Pergantian Pemain Jadi Biang Kekalahan PSM Lawan Arema
2 min read
Bek PSM Makassar Victor Luiz (kanan) menggiring bola pada pertandingan pekan ke-8 Super League di Stadion Gelora B.J Habibie, Kota Parepare. (Foto: Istimewa/HO)
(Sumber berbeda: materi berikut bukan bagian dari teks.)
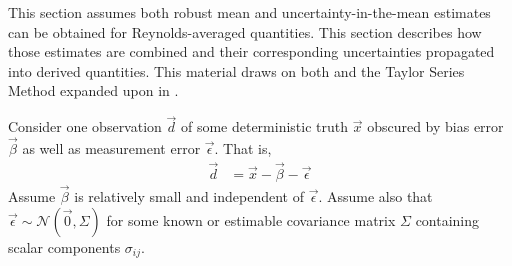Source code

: \documentclass[letterpaper,11pt,nointlimits,reqno,draft]{amsbook}
\begin{document}
This section assumes both robust mean and uncertainty-in-the-mean estimates can
be obtained for Reynolds-averaged quantities.  This section describes how those
estimates are combined and their corresponding uncertainties propagated into
derived quantities.  This material draws on both \citet{Ku1966Notes} and the
Taylor Series Method expanded upon in \citet{Coleman2009Experimentation}.

Consider one observation $\vec{d}$  of some deterministic truth $\vec{x}$
obscured by bias error $\vec{\beta}$ as well as measurement error
$\vec{\epsilon}$. That is,
\begin{align}
  \vec{d} &= \vec{x} - \vec{\beta} - \vec{\epsilon}
\end{align}
Assume $\vec{\beta}$ is relatively small and independent of $\vec{\epsilon}$.
Assume also that $\vec{\epsilon} \sim \mathcal{N}(\vec{0}, \Sigma)$ for some
known or estimable covariance matrix $\Sigma$ containing scalar components
$\sigma_{ij}$.
\end{document}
Majesty.co.id, Parepare — PSM Makassar gagal meraih poin penuh di kandang sendiri usai kalah 1–2 dari Arema FC pada lanjutan Super League 2025/26 di Stadion Gelora BJ Habibie, Kota Parepare, Minggu (19/10/2025).
Karateker Pelatih PSM Makassar, Ahmad Amiruddin, mengatakan timnya kalah dari Arema FC dipicu oleh pergantian pemain di awal babak kedua yang mengganggu ritme permainan.
“Ada masalahnya itu di pergantian pemain di awal babak kedua,” ujar Amiruddin dalam sesi konferensi pers usai laga PSM Vs Arema FC di Parepare.
Pada menit awal babak kedua, Syahrul Lasinari, bek kanan PSM, terpaksa ditarik keluar karena mengalami sakit mendadak dan digantikan oleh Rizky Eka Pratama.
Amiruddin menyebut situasi itu membuat keseimbangan tim terganggu.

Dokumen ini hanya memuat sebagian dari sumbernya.